To do: Copy each line of the listing below exactly and drop the images.

The input:
§ §

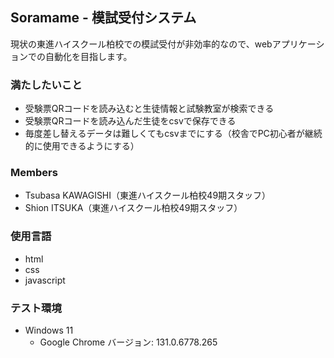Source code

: ## Soramame - 模試受付システム

現状の東進ハイスクール柏校での模試受付が非効率的なので、webアプリケーションでの自動化を目指します。


### 満たしたいこと
- 受験票QRコードを読み込むと生徒情報と試験教室が検索できる
- 受験票QRコードを読み込んだ生徒をcsvで保存できる
- 毎度差し替えるデータは難しくてもcsvまでにする（校舎でPC初心者が継続的に使用できるようにする）

### Members
- Tsubasa KAWAGISHI（東進ハイスクール柏校49期スタッフ）
- Shion ITSUKA（東進ハイスクール柏校49期スタッフ）

### 使用言語
- html
- css
- javascript

### テスト環境
- Windows 11
  - Google Chrome バージョン: 131.0.6778.265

§ §

Exercise solution:
Source code

: ## Soramame - 模試受付システム

現状の東進ハイスクール柏校での模試受付が非効率的なので、webアプリケーションでの自動化を目指します。


### 満たしたいこと
- 受験票QRコードを読み込むと生徒情報と試験教室が検索できる
- 受験票QRコードを読み込んだ生徒をcsvで保存できる
- 毎度差し替えるデータは難しくてもcsvまでにする（校舎でPC初心者が継続的に使用できるようにする）

### Members
- Tsubasa KAWAGISHI（東進ハイスクール柏校49期スタッフ）
- Shion ITSUKA（東進ハイスクール柏校49期スタッフ）

### 使用言語
- html
- css
- javascript

### テスト環境
- Windows 11
  - Google Chrome バージョン: 131.0.6778.265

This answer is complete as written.